# Problem
Scan the data below and work out how many of its lines contain the word "well". Give only that number.

━━━ Raw data

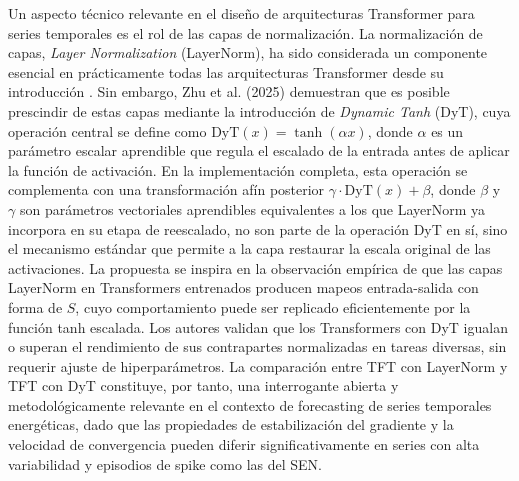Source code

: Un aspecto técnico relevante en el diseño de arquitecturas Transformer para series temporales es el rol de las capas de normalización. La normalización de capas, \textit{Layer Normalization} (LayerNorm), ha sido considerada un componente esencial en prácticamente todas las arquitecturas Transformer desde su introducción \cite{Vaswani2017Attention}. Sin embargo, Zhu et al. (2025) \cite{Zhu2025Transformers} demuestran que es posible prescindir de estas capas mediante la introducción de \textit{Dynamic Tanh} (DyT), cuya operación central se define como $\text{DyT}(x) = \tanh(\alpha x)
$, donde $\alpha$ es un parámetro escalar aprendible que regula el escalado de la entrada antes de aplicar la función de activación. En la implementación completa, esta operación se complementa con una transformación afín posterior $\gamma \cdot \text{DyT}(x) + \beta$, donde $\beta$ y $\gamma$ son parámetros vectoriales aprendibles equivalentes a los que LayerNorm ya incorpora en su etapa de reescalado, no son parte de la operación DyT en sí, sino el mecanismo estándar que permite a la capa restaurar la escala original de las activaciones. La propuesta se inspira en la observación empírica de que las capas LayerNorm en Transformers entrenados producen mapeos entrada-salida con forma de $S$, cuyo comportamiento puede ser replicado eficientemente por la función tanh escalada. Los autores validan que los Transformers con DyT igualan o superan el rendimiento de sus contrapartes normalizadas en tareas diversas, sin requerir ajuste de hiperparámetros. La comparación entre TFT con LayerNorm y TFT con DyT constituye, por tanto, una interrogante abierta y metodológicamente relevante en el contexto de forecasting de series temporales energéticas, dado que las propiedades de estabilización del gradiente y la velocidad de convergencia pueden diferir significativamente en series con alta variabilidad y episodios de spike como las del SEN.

━━━━━━
━━━ Raw data

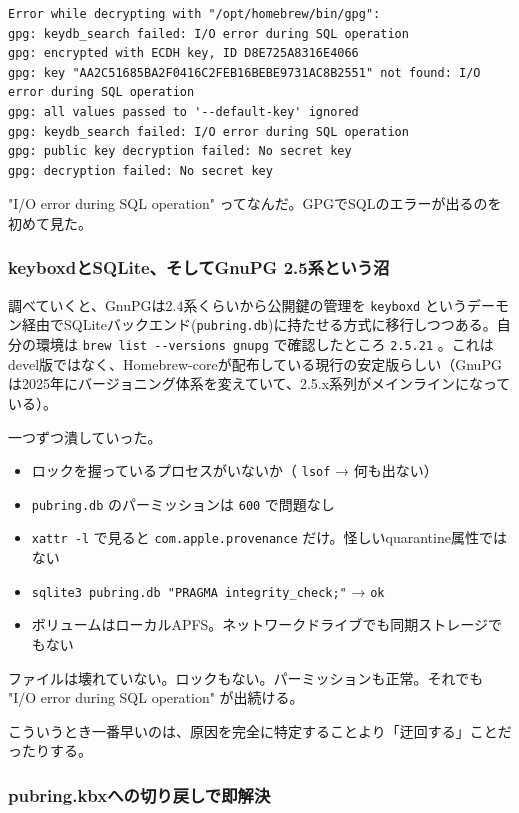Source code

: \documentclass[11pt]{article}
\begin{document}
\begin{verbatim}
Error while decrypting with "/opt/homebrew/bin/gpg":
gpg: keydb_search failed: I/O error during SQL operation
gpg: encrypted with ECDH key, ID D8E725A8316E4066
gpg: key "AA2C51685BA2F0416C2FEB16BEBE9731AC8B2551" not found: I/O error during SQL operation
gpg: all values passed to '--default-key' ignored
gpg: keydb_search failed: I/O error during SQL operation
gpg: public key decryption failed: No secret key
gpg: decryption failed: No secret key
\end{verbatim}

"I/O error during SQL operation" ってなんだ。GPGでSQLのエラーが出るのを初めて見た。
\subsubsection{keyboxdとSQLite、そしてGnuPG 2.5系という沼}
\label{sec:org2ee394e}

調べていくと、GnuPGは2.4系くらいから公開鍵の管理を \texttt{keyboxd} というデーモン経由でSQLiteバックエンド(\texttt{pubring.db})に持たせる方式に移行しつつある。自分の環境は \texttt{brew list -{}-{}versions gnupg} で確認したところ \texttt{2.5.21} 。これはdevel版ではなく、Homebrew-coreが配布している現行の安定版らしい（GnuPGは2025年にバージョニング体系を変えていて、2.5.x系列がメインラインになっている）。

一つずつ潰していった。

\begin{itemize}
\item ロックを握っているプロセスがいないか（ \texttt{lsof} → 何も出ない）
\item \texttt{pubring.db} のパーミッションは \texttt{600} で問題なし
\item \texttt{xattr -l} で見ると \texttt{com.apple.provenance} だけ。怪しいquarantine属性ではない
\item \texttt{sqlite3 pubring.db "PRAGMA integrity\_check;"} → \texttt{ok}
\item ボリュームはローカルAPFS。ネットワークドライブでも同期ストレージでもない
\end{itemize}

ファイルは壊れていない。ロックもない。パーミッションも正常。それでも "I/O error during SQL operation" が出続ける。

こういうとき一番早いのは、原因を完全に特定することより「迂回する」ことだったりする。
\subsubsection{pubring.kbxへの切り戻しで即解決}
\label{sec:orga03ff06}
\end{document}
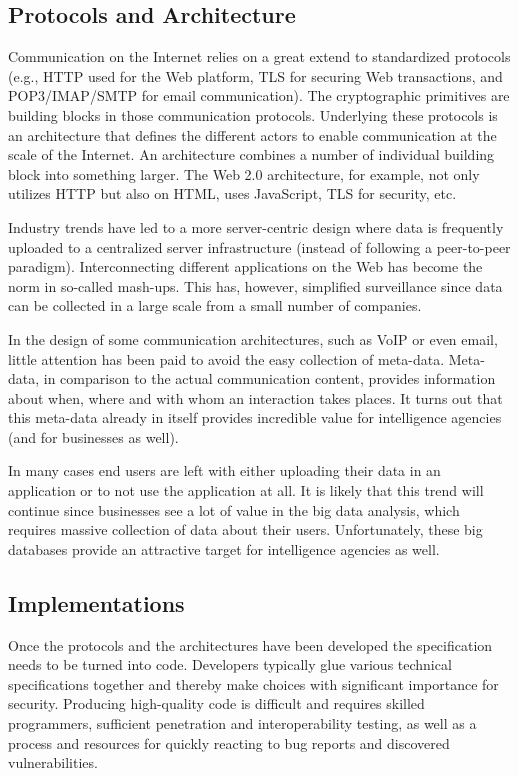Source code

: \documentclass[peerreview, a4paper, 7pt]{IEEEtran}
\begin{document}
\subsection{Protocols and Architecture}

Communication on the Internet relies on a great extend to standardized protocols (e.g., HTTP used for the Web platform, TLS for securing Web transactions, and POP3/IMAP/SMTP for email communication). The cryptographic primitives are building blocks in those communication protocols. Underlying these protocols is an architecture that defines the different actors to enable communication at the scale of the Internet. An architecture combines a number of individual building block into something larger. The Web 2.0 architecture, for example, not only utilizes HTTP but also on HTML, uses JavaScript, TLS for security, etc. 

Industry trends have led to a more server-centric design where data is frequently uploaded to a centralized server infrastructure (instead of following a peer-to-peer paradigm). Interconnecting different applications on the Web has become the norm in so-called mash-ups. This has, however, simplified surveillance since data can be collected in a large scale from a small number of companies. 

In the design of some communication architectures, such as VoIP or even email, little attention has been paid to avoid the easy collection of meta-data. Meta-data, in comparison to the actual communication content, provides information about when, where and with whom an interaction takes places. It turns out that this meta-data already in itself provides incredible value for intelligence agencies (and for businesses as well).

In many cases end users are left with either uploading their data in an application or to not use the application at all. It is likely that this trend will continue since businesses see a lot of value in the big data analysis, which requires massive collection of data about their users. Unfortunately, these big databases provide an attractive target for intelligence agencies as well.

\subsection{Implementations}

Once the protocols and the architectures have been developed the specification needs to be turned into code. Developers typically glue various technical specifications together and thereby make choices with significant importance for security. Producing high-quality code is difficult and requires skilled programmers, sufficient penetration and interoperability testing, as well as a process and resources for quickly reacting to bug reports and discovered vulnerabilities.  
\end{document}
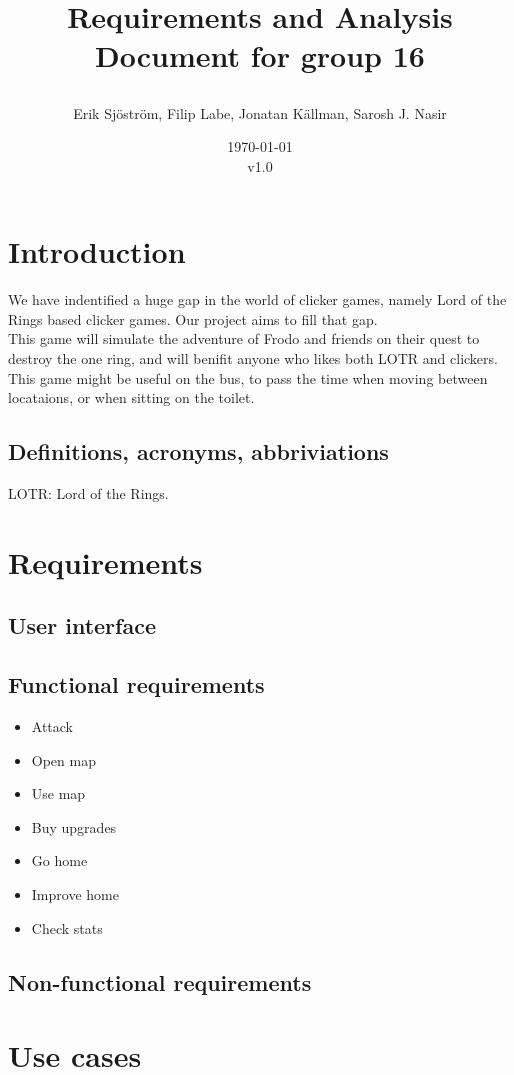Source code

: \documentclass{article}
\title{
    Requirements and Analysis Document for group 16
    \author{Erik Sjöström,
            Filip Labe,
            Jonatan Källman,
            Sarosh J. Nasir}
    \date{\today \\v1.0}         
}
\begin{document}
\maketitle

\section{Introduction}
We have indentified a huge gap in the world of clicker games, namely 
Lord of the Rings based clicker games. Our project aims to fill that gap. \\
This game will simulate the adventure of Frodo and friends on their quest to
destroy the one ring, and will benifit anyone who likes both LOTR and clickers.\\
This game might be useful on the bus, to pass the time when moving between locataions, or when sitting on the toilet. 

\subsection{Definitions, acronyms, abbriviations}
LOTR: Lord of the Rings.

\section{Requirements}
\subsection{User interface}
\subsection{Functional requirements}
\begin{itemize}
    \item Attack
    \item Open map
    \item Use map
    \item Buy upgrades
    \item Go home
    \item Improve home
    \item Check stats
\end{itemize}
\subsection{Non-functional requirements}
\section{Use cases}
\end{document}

━━━━━━

# Answer box
3